Interest on the Notes is payable semi-annually. From the date of issue to but excluding December 31, 2018, the rate of interest on the Notes will be fixed at 10.221% per annum. Starting on December 31, 2018, and on every fifth anniversary after such date, the rate of interest on the Notes will be reset as described in the prospectus filed by the Trust and the Bank.
On or after December 31, 2013, the Trust may, at its option and subject to certain conditions, redeem the Notes, in whole or in part.
In certain circumstances, the Notes or interest thereon may be automatically exchanged or paid by the issuance of Class B non-cumulative preferred shares of the Bank.
The transaction is expected to close on December 18, 2008 and the net proceeds will be used by the Bank for general corporate purposes.
This is the first issue I know of that takes advantage of OSFI’s recent reckless rule change to allow Tier 1 Capital with a stated maturity and cumulative income payments.
Existence of these notes will not directly affect the critical Equity/RWA ratio that was most recent review of BMO’s capital on PrefBlog. They do, however, represent a method of bumping up the Tier 1 Capital ratio with issues effectively senior to the preferreds, which certainly shouldn’t give preferred shareholders any cause for celebration.
Update, 2008-12-15: Preferred shareholders can, however, take heart from a $1-billion equity issue:
Bank of Montreal (TSX, NYSE: BMO) today announced an offering of 33,340,000 common shares at CDN$30.00 per share for total gross proceeds of approximately CDN$1.0 billion. The offering will be underwritten on a bought deal basis by a syndicate of underwriters. The Bank has granted to the underwriters an over-allotment option to purchase, on the same terms, up to a further 3,334,000 common shares. The option is exercisable, in whole or in part, up to 30 days after closing. The maximum gross proceeds raised under the offering will be approximately CDN$1.1 billion if the option is exercised in full.
The anticipated closing date of the offering is December 24, 2008. The net proceeds from the offering will be used by the Bank for general corporate purposes. The issue will qualify as Tier 1 capital.
The Bank’s Tier 1 capital ratio was 9.77% as of October 31, 2008. On a pro-forma basis, adjusting for the issuance of CDN$1.0 billion of common equity, the issuance of the CDN$150MM Series 18 Preferred Shares, the issuance of the CDN$450MM BMO Tier 1 Notes – Series A, the redemption of the CDN$250MM Series 6 Preferred Shares and the November 1, 2008 implementation of a new Basel II requirement, the Tier 1 ratio would be approximately 10.4%.
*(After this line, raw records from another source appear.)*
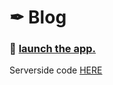 # ✒ Blog

### 🚀 [launch the app.](https://devtsp.github.io/blog)

Serverside code [HERE](https://github.com/devtsp/blog-server)
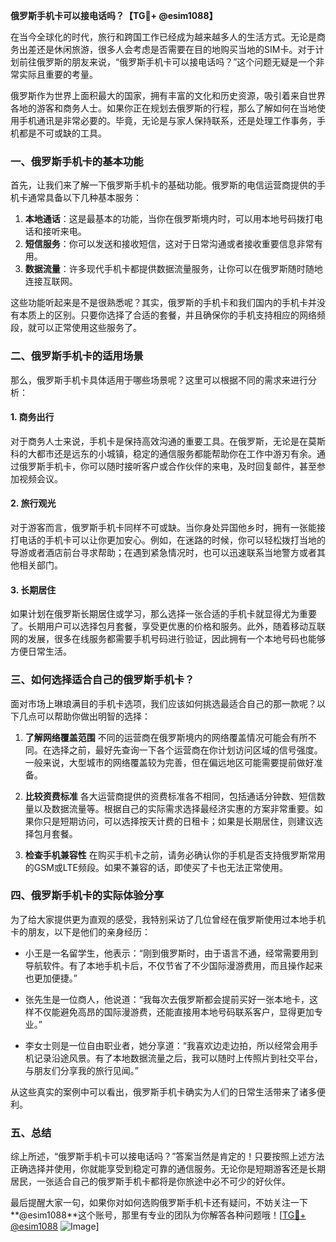 **俄罗斯手机卡可以接电话吗？【TG💪+ @esim1088】**

在当今全球化的时代，旅行和跨国工作已经成为越来越多人的生活方式。无论是商务出差还是休闲旅游，很多人会考虑是否需要在目的地购买当地的SIM卡。对于计划前往俄罗斯的朋友来说，“俄罗斯手机卡可以接电话吗？”这个问题无疑是一个非常实际且重要的考量。

俄罗斯作为世界上面积最大的国家，拥有丰富的文化和历史资源，吸引着来自世界各地的游客和商务人士。如果你正在规划去俄罗斯的行程，那么了解如何在当地使用手机通讯是非常必要的。毕竟，无论是与家人保持联系，还是处理工作事务，手机都是不可或缺的工具。

### 一、俄罗斯手机卡的基本功能

首先，让我们来了解一下俄罗斯手机卡的基础功能。俄罗斯的电信运营商提供的手机卡通常具备以下几种基本服务：

1. **本地通话**：这是最基本的功能，当你在俄罗斯境内时，可以用本地号码拨打电话和接听来电。
2. **短信服务**：你可以发送和接收短信，这对于日常沟通或者接收重要信息非常有用。
3. **数据流量**：许多现代手机卡都提供数据流量服务，让你可以在俄罗斯随时随地连接互联网。

这些功能听起来是不是很熟悉呢？其实，俄罗斯的手机卡和我们国内的手机卡并没有本质上的区别。只要你选择了合适的套餐，并且确保你的手机支持相应的网络频段，就可以正常使用这些服务了。

### 二、俄罗斯手机卡的适用场景

那么，俄罗斯手机卡具体适用于哪些场景呢？这里可以根据不同的需求来进行分析：

#### 1. 商务出行
对于商务人士来说，手机卡是保持高效沟通的重要工具。在俄罗斯，无论是在莫斯科的大都市还是远东的小城镇，稳定的通信服务都能帮助你在工作中游刃有余。通过俄罗斯手机卡，你可以随时接听客户或合作伙伴的来电，及时回复邮件，甚至参加视频会议。

#### 2. 旅行观光
对于游客而言，俄罗斯手机卡同样不可或缺。当你身处异国他乡时，拥有一张能接打电话的手机卡可以让你更加安心。例如，在迷路的时候，你可以轻松拨打当地的导游或者酒店前台寻求帮助；在遇到紧急情况时，也可以迅速联系当地警方或者其他相关部门。

#### 3. 长期居住
如果计划在俄罗斯长期居住或学习，那么选择一张合适的手机卡就显得尤为重要了。长期用户可以选择包月套餐，享受更优惠的价格和服务。此外，随着移动互联网的发展，很多在线服务都需要手机号码进行验证，因此拥有一个本地号码也能够方便日常生活。

### 三、如何选择适合自己的俄罗斯手机卡？

面对市场上琳琅满目的手机卡选项，我们应该如何挑选最适合自己的那一款呢？以下几点可以帮助你做出明智的选择：

1. **了解网络覆盖范围**
   不同的运营商在俄罗斯境内的网络覆盖情况可能会有所不同。在选择之前，最好先查询一下各个运营商在你计划访问区域的信号强度。一般来说，大型城市的网络覆盖较为完善，但在偏远地区可能需要提前做好准备。

2. **比较资费标准**
   各大运营商提供的资费标准各不相同，包括通话分钟数、短信数量以及数据流量等。根据自己的实际需求选择最经济实惠的方案非常重要。如果你只是短期访问，可以选择按天计费的日租卡；如果是长期居住，则建议选择包月套餐。

3. **检查手机兼容性**
   在购买手机卡之前，请务必确认你的手机是否支持俄罗斯常用的GSM或LTE频段。如果不兼容的话，即使买了卡也无法正常使用。

### 四、俄罗斯手机卡的实际体验分享

为了给大家提供更为直观的感受，我特别采访了几位曾经在俄罗斯使用过本地手机卡的朋友，以下是他们的亲身经历：

- 小王是一名留学生，他表示：“刚到俄罗斯时，由于语言不通，经常需要用到导航软件。有了本地手机卡后，不仅节省了不少国际漫游费用，而且操作起来也更加便捷。”

- 张先生是一位商人，他说道：“我每次去俄罗斯都会提前买好一张本地卡，这样不仅能避免高昂的国际漫游费，还能直接用本地号码联系客户，显得更加专业。”

- 李女士则是一位自由职业者，她分享道：“我喜欢边走边拍，所以经常会用手机记录沿途风景。有了本地数据流量之后，我可以随时上传照片到社交平台，与朋友们分享我的旅行见闻。”

从这些真实的案例中可以看出，俄罗斯手机卡确实为人们的日常生活带来了诸多便利。

### 五、总结

综上所述，“俄罗斯手机卡可以接电话吗？”答案当然是肯定的！只要按照上述方法正确选择并使用，你就能享受到稳定可靠的通信服务。无论你是短期游客还是长期居民，一张适合自己的俄罗斯手机卡都将是你旅途中必不可少的好伙伴。

最后提醒大家一句，如果你对如何选购俄罗斯手机卡还有疑问，不妨关注一下**@esim1088**这个账号，那里有专业的团队为你解答各种问题哦！[[TG💪+ @esim1088](https://t.me/s/esim1088) ![Image](https://i.postimg.cc/4NQfJmqS/Snipaste-2025-05-13-00-14-12.png)]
Update, 2008-12-16: The prospectus is now available on SEDAR – Issuer is BMO Capital Trust II, date is December 12:
Starting on December 31, 2018 and on every fifth anniversary of such date thereafter until December 31, 2103 (each such date, an ‘‘Interest Reset Date’’), the interest rate on the BMO Tier 1 Notes—Series A will be reset at an interest rate per annum equal to the Government of Canada Yield (as defined herein) plus 10.50%.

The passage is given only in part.